There is a plug-in (storage engine to be exact) for MySQL 5.5 called SphinxSE. You can query against a Sphinx index just like querying a MySQL database.

There is no plug-in architecture within Sphinx yet. If you want to extending its functionality, you have to modify the source and re-compile.

Supported queries

Word and phrase search
Boolean operations (AND, OR, NOT), although nesting is not supported
Word-word proximity search (i.e. a number of words within a distance of each other)
Multi-field query
Grouping of records by date on fields that are defined as UNIX timestamps (like SQL’s GROUP BY)
Sorting by fields, ascending or descending, single or multi-field

Data storage

Sphinx stores integers (including UNIX timestamps, which Sphinx has special support for). Although Sphinx indexes strings, tokenized or not, it does not store them. Therefore, the documents have to be stored in MySQL. The work flow for searching is like this:

Translate a system query into a Sphinx query.
Give Sphinx the query and get back a list of document IDs.
Ask MySQL for the document records with the given document IDs.
Process the document records.

Sphinx supports updating the index, but according to the doc, it’s not faster than ~~rebuild~~rebuilding the index. An alternative is to use a “main+delta” scheme, as described in the doc.

Performance

Both indexing and searching are very fast. In our case, it indexes 40000 documents (1 GB) in about 3 minutes. Queries are executed in the order of 10 ms ~~each.~~each (although some are in the 500ms range). Queries seem to be cached and repeated queries are executed even faster.

Resource usage

Sphinx is easy on system resource. You can specify how much memory the indexer uses. The default (32 MB) satisfies our need. The search daemon uses about 10 MB of memory. CPU usage is also very low.

Lucene

Lucene is older and considered more mature. It is used in many big projects such as Wikipedia. It might take more time to fine-tune (partly because there are so many ways to do things). If you need the extra functionality, Lucene is worth trying.
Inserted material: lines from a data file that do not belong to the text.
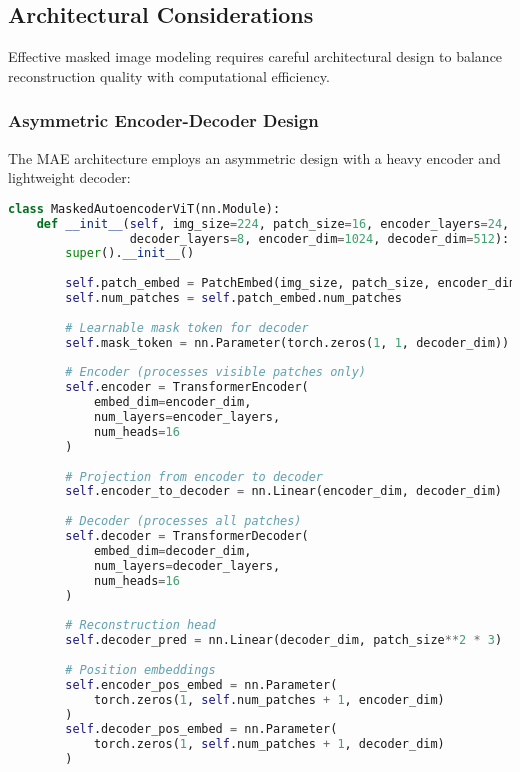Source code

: \subsection{Architectural Considerations}

Effective masked image modeling requires careful architectural design to balance reconstruction quality with computational efficiency.

\subsubsection{Asymmetric Encoder-Decoder Design}

The MAE architecture employs an asymmetric design with a heavy encoder and lightweight decoder:

\begin{lstlisting}[language=Python, caption=Asymmetric MAE architecture implementation]
class MaskedAutoencoderViT(nn.Module):
    def __init__(self, img_size=224, patch_size=16, encoder_layers=24, 
                 decoder_layers=8, encoder_dim=1024, decoder_dim=512):
        super().__init__()
        
        self.patch_embed = PatchEmbed(img_size, patch_size, encoder_dim)
        self.num_patches = self.patch_embed.num_patches
        
        # Learnable mask token for decoder
        self.mask_token = nn.Parameter(torch.zeros(1, 1, decoder_dim))
        
        # Encoder (processes visible patches only)
        self.encoder = TransformerEncoder(
            embed_dim=encoder_dim,
            num_layers=encoder_layers,
            num_heads=16
        )
        
        # Projection from encoder to decoder
        self.encoder_to_decoder = nn.Linear(encoder_dim, decoder_dim)
        
        # Decoder (processes all patches)
        self.decoder = TransformerDecoder(
            embed_dim=decoder_dim,
            num_layers=decoder_layers,
            num_heads=16
        )
        
        # Reconstruction head
        self.decoder_pred = nn.Linear(decoder_dim, patch_size**2 * 3)
        
        # Position embeddings
        self.encoder_pos_embed = nn.Parameter(
            torch.zeros(1, self.num_patches + 1, encoder_dim)
        )
        self.decoder_pos_embed = nn.Parameter(
            torch.zeros(1, self.num_patches + 1, decoder_dim)
        )
    

\end{lstlisting}

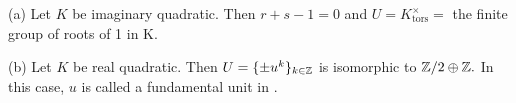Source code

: \documentclass[10pt,a4paper,reqno]{amsart}
\begin{document}
\begin{egs}
(a) Let $K$ be imaginary quadratic. Then $r+s-1 = 0$ and $U =
K^{\times}_{\mathrm{tors}} = $ the finite group of roots of 1 in K.

(b) Let $K$ be real quadratic. Then $U = \{\pm u^k\}_{k\in \mathbb{Z}}$ is isomorphic
to $\mathbb{Z}/2 \oplus \mathbb{Z}.$ In this case, $u$ is called a fundamental unit in \OK.
\end{egs}


\end{document}
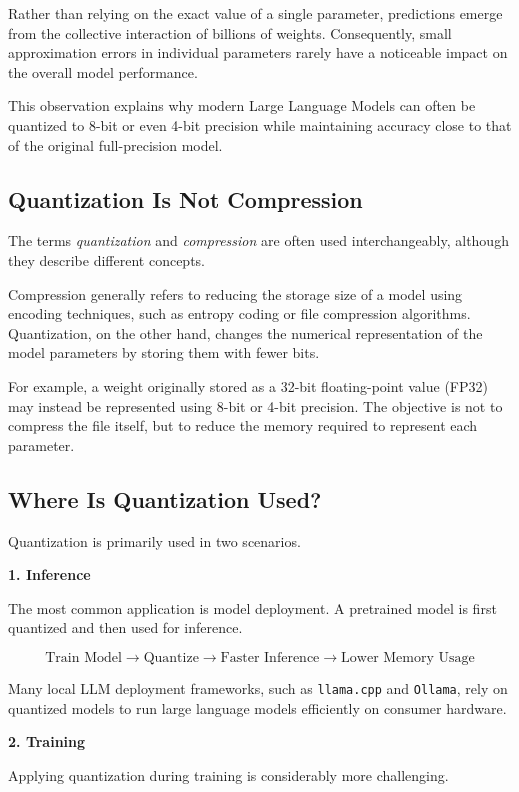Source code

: Rather than relying on the exact value of a single parameter, predictions emerge from the collective interaction of billions of weights. Consequently, small approximation errors in individual parameters rarely have a noticeable impact on the overall model performance.

This observation explains why modern Large Language Models can often be quantized to 8-bit or even 4-bit precision while maintaining accuracy close to that of the original full-precision model.
\subsection*{Quantization Is Not Compression}

The terms \emph{quantization} and \emph{compression} are often used interchangeably, although they describe different concepts.

Compression generally refers to reducing the storage size of a model using encoding techniques, such as entropy coding or file compression algorithms. Quantization, on the other hand, changes the numerical representation of the model parameters by storing them with fewer bits.

For example, a weight originally stored as a 32-bit floating-point value (FP32) may instead be represented using 8-bit or 4-bit precision. The objective is not to compress the file itself, but to reduce the memory required to represent each parameter.
\subsection*{Where Is Quantization Used?}

Quantization is primarily used in two scenarios.

\textbf{1. Inference}

The most common application is model deployment. A pretrained model is first quantized and then used for inference.

\[
\text{Train Model}
\longrightarrow
\text{Quantize}
\longrightarrow
\text{Faster Inference}
\longrightarrow
\text{Lower Memory Usage}
\]

Many local LLM deployment frameworks, such as \texttt{llama.cpp} and \texttt{Ollama}, rely on quantized models to run large language models efficiently on consumer hardware.

\vspace{0.4cm}

\textbf{2. Training}

Applying quantization during training is considerably more challenging.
Lucene In Action is a must-read if you want to use this library.

How it runs

Lucene is embedded inside the programs that use it (think Berkeley DB).

There are ports of Lucene to PHP, Ruby, C, C++, C#, Delphi and others. See Lucene’s website for details. Ports usually lag behind the main Lucene project. To use the main project with other programming languages, refer to PHP/Java Bridge (which ishas been renamed to VMBridge and is adding support for other languages).

For ready-to-use search-daemon-like service, refer to ~~Solr,~~"Solr:http://lucene.apache.org/solr/ , which is “open source enterprise search server based on the Lucene search library, with XML/HTTP and JSON APIs, hit highlighting, faceted search, caching, replication, and a web administration interface.”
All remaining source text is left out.